Exercise prompt:
Nothing is needed except the lines below that run from the one with "碲化镉是迄今为止唯一一种在成" through the one with "半导体材料砷化镓(GaAs)", repeated exactly.

[Records for the exercise Boundary: Start]

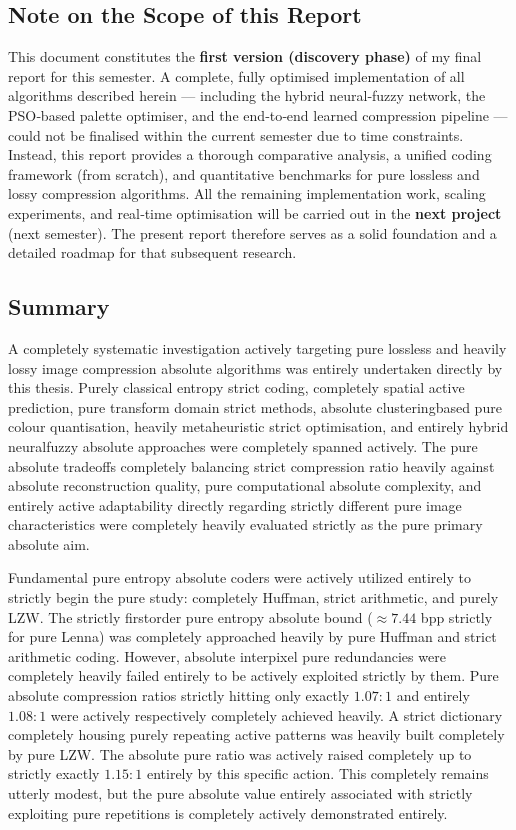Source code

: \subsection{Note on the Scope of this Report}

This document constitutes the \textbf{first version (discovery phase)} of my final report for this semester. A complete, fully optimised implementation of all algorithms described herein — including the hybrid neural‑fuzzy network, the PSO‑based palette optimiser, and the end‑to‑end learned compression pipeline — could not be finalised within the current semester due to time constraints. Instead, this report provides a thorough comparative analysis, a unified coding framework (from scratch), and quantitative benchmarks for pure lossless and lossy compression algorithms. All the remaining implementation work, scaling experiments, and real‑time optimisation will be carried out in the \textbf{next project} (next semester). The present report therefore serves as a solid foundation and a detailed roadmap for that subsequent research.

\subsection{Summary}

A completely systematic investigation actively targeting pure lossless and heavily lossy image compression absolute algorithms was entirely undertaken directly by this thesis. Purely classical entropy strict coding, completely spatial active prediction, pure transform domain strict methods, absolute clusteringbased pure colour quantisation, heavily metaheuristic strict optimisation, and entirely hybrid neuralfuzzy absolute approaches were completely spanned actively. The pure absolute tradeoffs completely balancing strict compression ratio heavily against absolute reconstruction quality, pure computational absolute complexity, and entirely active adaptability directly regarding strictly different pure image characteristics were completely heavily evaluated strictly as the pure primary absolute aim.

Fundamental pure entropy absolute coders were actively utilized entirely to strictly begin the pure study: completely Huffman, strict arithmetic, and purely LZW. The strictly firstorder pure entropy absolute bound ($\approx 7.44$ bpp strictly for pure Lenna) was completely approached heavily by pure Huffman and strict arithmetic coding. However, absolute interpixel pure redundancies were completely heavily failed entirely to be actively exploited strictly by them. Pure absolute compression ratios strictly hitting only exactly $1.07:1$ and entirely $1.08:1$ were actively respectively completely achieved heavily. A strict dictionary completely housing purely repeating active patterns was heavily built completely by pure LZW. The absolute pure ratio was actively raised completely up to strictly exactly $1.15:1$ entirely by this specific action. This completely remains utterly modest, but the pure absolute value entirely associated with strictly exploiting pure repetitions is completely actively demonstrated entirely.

[Records for the exercise Boundary: End]
[Records for the exercise Boundary: Start]

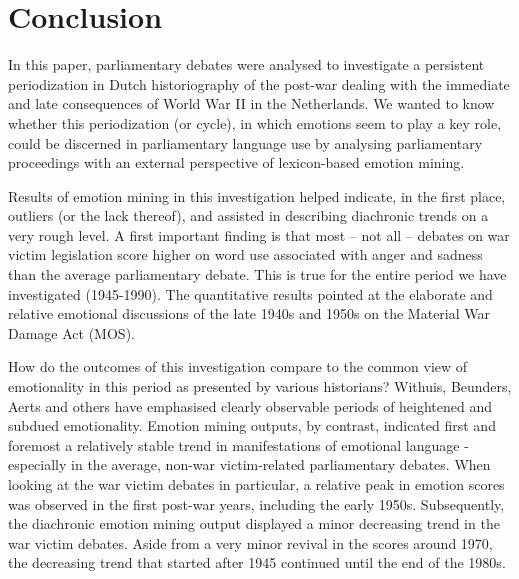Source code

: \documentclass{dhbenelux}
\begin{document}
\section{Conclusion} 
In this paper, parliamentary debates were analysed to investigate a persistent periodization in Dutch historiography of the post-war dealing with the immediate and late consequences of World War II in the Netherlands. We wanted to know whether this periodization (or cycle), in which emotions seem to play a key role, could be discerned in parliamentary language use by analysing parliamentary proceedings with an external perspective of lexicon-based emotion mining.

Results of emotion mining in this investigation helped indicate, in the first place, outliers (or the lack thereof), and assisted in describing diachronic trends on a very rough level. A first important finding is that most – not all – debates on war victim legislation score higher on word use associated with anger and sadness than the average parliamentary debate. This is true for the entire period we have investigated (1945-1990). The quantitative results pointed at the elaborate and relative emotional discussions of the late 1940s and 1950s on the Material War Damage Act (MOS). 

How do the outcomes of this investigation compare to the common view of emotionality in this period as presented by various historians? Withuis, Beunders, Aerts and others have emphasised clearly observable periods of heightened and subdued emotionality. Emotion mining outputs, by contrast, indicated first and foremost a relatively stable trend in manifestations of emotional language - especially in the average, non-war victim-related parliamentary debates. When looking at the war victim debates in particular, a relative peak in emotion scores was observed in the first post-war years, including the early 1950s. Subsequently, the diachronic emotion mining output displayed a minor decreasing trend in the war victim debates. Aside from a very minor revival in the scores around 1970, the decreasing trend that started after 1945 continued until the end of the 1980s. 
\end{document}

[Records for the exercise Boundary: End]
[Records for the exercise Boundary: Start]

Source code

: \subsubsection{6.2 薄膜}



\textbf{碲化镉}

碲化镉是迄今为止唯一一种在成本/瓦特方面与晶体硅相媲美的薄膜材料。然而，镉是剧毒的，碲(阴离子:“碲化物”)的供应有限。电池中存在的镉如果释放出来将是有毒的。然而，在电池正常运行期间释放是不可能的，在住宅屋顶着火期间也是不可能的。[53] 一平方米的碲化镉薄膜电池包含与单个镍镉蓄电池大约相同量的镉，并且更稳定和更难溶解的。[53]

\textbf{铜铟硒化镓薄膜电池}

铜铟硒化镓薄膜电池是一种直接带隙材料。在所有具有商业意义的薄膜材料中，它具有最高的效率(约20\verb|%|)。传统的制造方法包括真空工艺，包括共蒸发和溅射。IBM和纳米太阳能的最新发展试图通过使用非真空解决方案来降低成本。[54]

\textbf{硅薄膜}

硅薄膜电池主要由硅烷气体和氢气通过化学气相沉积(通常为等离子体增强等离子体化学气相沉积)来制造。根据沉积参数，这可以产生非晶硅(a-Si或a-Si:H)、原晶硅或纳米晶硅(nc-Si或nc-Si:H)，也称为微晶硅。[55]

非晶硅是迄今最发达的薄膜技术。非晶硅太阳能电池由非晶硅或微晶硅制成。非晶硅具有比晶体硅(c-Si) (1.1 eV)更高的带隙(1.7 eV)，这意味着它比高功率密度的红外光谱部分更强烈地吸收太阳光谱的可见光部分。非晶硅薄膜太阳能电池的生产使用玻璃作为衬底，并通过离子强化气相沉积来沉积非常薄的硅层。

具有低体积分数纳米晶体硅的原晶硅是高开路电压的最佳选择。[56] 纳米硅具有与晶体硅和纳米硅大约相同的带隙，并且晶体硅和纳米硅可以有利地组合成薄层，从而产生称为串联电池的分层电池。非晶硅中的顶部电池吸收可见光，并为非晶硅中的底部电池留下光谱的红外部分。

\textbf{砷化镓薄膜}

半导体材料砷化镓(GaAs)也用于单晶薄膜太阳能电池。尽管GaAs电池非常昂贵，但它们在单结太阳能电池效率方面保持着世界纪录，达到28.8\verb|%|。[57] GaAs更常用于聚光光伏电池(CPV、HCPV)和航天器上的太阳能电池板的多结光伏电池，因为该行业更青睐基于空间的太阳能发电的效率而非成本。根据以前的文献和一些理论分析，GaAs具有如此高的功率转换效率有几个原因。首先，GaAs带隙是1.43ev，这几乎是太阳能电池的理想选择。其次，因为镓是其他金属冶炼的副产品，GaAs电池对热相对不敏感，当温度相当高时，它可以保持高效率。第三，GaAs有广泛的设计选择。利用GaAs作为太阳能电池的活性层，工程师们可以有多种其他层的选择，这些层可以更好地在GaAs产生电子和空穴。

[Records for the exercise Boundary: End]

Written answer:
碲化镉是迄今为止唯一一种在成本/瓦特方面与晶体硅相媲美的薄膜材料。然而，镉是剧毒的，碲(阴离子:“碲化物”)的供应有限。电池中存在的镉如果释放出来将是有毒的。然而，在电池正常运行期间释放是不可能的，在住宅屋顶着火期间也是不可能的。[53] 一平方米的碲化镉薄膜电池包含与单个镍镉蓄电池大约相同量的镉，并且更稳定和更难溶解的。[53]

\textbf{铜铟硒化镓薄膜电池}

铜铟硒化镓薄膜电池是一种直接带隙材料。在所有具有商业意义的薄膜材料中，它具有最高的效率(约20\verb|%|)。传统的制造方法包括真空工艺，包括共蒸发和溅射。IBM和纳米太阳能的最新发展试图通过使用非真空解决方案来降低成本。[54]

\textbf{硅薄膜}

硅薄膜电池主要由硅烷气体和氢气通过化学气相沉积(通常为等离子体增强等离子体化学气相沉积)来制造。根据沉积参数，这可以产生非晶硅(a-Si或a-Si:H)、原晶硅或纳米晶硅(nc-Si或nc-Si:H)，也称为微晶硅。[55]

非晶硅是迄今最发达的薄膜技术。非晶硅太阳能电池由非晶硅或微晶硅制成。非晶硅具有比晶体硅(c-Si) (1.1 eV)更高的带隙(1.7 eV)，这意味着它比高功率密度的红外光谱部分更强烈地吸收太阳光谱的可见光部分。非晶硅薄膜太阳能电池的生产使用玻璃作为衬底，并通过离子强化气相沉积来沉积非常薄的硅层。

具有低体积分数纳米晶体硅的原晶硅是高开路电压的最佳选择。[56] 纳米硅具有与晶体硅和纳米硅大约相同的带隙，并且晶体硅和纳米硅可以有利地组合成薄层，从而产生称为串联电池的分层电池。非晶硅中的顶部电池吸收可见光，并为非晶硅中的底部电池留下光谱的红外部分。

\textbf{砷化镓薄膜}

半导体材料砷化镓(GaAs)也用于单晶薄膜太阳能电池。尽管GaAs电池非常昂贵，但它们在单结太阳能电池效率方面保持着世界纪录，达到28.8\verb|%|。[57] GaAs更常用于聚光光伏电池(CPV、HCPV)和航天器上的太阳能电池板的多结光伏电池，因为该行业更青睐基于空间的太阳能发电的效率而非成本。根据以前的文献和一些理论分析，GaAs具有如此高的功率转换效率有几个原因。首先，GaAs带隙是1.43ev，这几乎是太阳能电池的理想选择。其次，因为镓是其他金属冶炼的副产品，GaAs电池对热相对不敏感，当温度相当高时，它可以保持高效率。第三，GaAs有广泛的设计选择。利用GaAs作为太阳能电池的活性层，工程师们可以有多种其他层的选择，这些层可以更好地在GaAs产生电子和空穴。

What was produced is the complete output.